La grande guerra – Recensione film

La Grande Guerra suscitò subito grande interesse nel cinema: dapprima nei cinegiornali, che davano eco ai fatti bellici e alla vita di fronte, quindi all’enorme produzione di film che ripresentarono, negli anni, con intenti diversi, le situazioni epiche, emotive e storiche del conflitto.
In un’ Italia che si trova all’apice della sua produttività cinematografica, Mario Monicelli propone una rilettura in chiave neorealista del conflitto mondiale, che metta in contrasto l’umanità dei soldati con la brutale assurdità della logica del “formicaio“, dove per la conquista di una collina, spesso di scarso valore strategico, venivano sacrificate centinaia di vite umane.
Ne “La grande guerra”, il regista romano dà un’immagine attendibile dei combattimenti sul fronte italiano, dove, in plotoni ricchi di dialetti e culture provenienti da tutta la penisola, crebbe quel senso di coesione nazionale che il Risorgimento non era riuscito a formare. Nella storia dei due imboscati che scelgono, alla fine, di accettare le proprie responsabilità e di morire da eroi, c’è in fondo tutto il comportamento delle classi popolari italiane, in bilico tra eroismo e fuga, tra rivoluzione ed adattamento, tra i piccoli e i grandi valori della storia. Il soldato è quindi un uomo misero e svilito dalle logiche della guerra, costretto a vincere la propria morale per confluire in una non etica della morte a cui è spesso distante.

Strepitoso il cast che vede V. Gassman nel ruolo di Giovanni Busacca, A. Sordi in quello di Oreste Jacovacci e S. Mangano nel ruolo di Costantina.
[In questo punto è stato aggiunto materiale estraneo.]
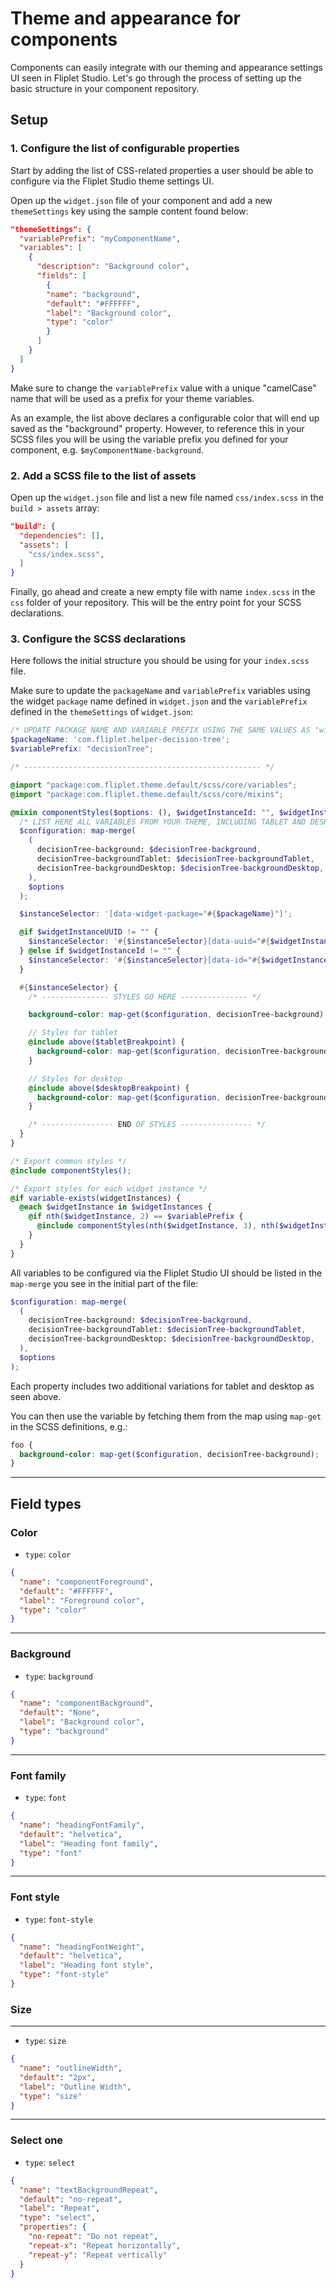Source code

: # Theme and appearance for components

Components can easily integrate with our theming and appearance settings UI seen in Fliplet Studio. Let's go through the process of setting up the basic structure in your component repository.

## Setup

### 1. Configure the list of configurable properties

Start by adding the list of CSS-related properties a user should be able to configure via the Fliplet Studio theme settings UI.

Open up the `widget.json` file of your component and add a new `themeSettings` key using the sample content found below:

```json
"themeSettings": {
  "variablePrefix": "myComponentName",
  "variables": [
    {
      "description": "Background color",
      "fields": [
        {
        "name": "background",
        "default": "#FFFFFF",
        "label": "Background color",
        "type": "color"
        }
      ]
    }
  ]
}
```

Make sure to change the `variablePrefix` value with a unique "camelCase" name that will be used as a prefix for your theme variables.

As an example, the list above declares a configurable color that will end up saved as the "background" property. However, to reference this in your SCSS files you will be using the variable prefix you defined for your component, e.g. `$myComponentName-background`.

### 2. Add a SCSS file to the list of assets

Open up the `widget.json` file and list a new file named `css/index.scss` in the `build > assets` array:

```json
"build": {
  "dependencies": [],
  "assets": [
    "css/index.scss",
  ]
}
```

Finally, go ahead and create a new empty file with name `index.scss` in the `css` folder of your repository. This will be the entry point for your SCSS declarations.

### 3. Configure the SCSS declarations

Here follows the initial structure you should be using for your `index.scss` file.

Make sure to update the `packageName` and `variablePrefix` variables using the widget `package` name defined in `widget.json` and the `variablePrefix` defined in the `themeSettings` of `widget.json`:

```scss
/* UPDATE PACKAGE NAME AND VARIABLE PREFIX USING THE SAME VALUES AS "widget.json" */
$packageName: 'com.fliplet.helper-decision-tree';
$variablePrefix: "decisionTree";

/* ----------------------------------------------------- */

@import "package:com.fliplet.theme.default/scss/core/variables";
@import "package:com.fliplet.theme.default/scss/core/mixins";

@mixin componentStyles($options: (), $widgetInstanceId: "", $widgetInstanceUUID: "") {
  /* LIST HERE ALL VARIABLES FROM YOUR THEME, INCLUDING TABLET AND DESKTOP */
  $configuration: map-merge(
    (
      decisionTree-background: $decisionTree-background,
      decisionTree-backgroundTablet: $decisionTree-backgroundTablet,
      decisionTree-backgroundDesktop: $decisionTree-backgroundDesktop,
    ),
    $options
  );

  $instanceSelector: '[data-widget-package="#{$packageName}"]';

  @if $widgetInstanceUUID != "" {
    $instanceSelector: '#{$instanceSelector}[data-uuid="#{$widgetInstanceUUID}"]';
  } @else if $widgetInstanceId != "" {
    $instanceSelector: '#{$instanceSelector}[data-id="#{$widgetInstanceId}"]';
  }

  #{$instanceSelector} {
    /* --------------- STYLES GO HERE --------------- */

    background-color: map-get($configuration, decisionTree-background);

    // Styles for tablet
    @include above($tabletBreakpoint) {
      background-color: map-get($configuration, decisionTree-backgroundTablet);
    }

    // Styles for desktop
    @include above($desktopBreakpoint) {
      background-color: map-get($configuration, decisionTree-backgroundDesktop);
    }

    /* ---------------- END OF STYLES ---------------- */
  }
}

/* Export common styles */
@include componentStyles();

/* Export styles for each widget instance */
@if variable-exists(widgetInstances) {
  @each $widgetInstance in $widgetInstances {
    @if nth($widgetInstance, 2) == $variablePrefix {
      @include componentStyles(nth($widgetInstance, 3), nth($widgetInstance, 1), nth($widgetInstance, 4));
    }
  }
}
```

All variables to be configured via the Fliplet Studio UI should be listed in the `map-merge` you see in the initial part of the file:

```scss
$configuration: map-merge(
  (
    decisionTree-background: $decisionTree-background,
    decisionTree-backgroundTablet: $decisionTree-backgroundTablet,
    decisionTree-backgroundDesktop: $decisionTree-backgroundDesktop,
  ),
  $options
);
```

Each property includes two additional variations for tablet and desktop as seen above.

You can then use the variable by fetching them from the map using `map-get` in the SCSS definitions, e.g.:

```scss
foo {
  background-color: map-get($configuration, decisionTree-background);
}
```

---

## Field types

### Color

- `type`: `color`

```json
{
  "name": "componentForeground",
  "default": "#FFFFFF",
  "label": "Foreground color",
  "type": "color"
}
```

---

### Background

- `type`: `background`

```json
{
  "name": "componentBackground",
  "default": "None",
  "label": "Background color",
  "type": "background"
}
```

---

### Font family

- `type`: `font`

```json
{
  "name": "headingFontFamily",
  "default": "helvetica",
  "label": "Heading font family",
  "type": "font"
}
```

---

### Font style

- `type`: `font-style`

```json
{
  "name": "headingFontWeight",
  "default": "helvetica",
  "label": "Heading font style",
  "type": "font-style"
}
```

### Size

---

- `type`: `size`

```json
{
  "name": "outlineWidth",
  "default": "2px",
  "label": "Outline Width",
  "type": "size"
}
```

---

### Select one

- `type`: `select`

```json
{
  "name": "textBackgroundRepeat",
  "default": "no-repeat",
  "label": "Repeat",
  "type": "select",
  "properties": {
    "no-repeat": "Do not repeat",
    "repeat-x": "Repeat horizontally",
    "repeat-y": "Repeat vertically"
  }
}
```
Eccezionale la fotografia e strepitosi (per i tempi) gli effetti speciali. Per la volontà di operare una profonda revisione dei miti più radicati del patriottismo italiano, il film di Monicelli suscitò moltissime polemiche, accompagnate da uno strepitoso successo di pubblico e critica che porterà il regista romano a vincere il Leone d’oro.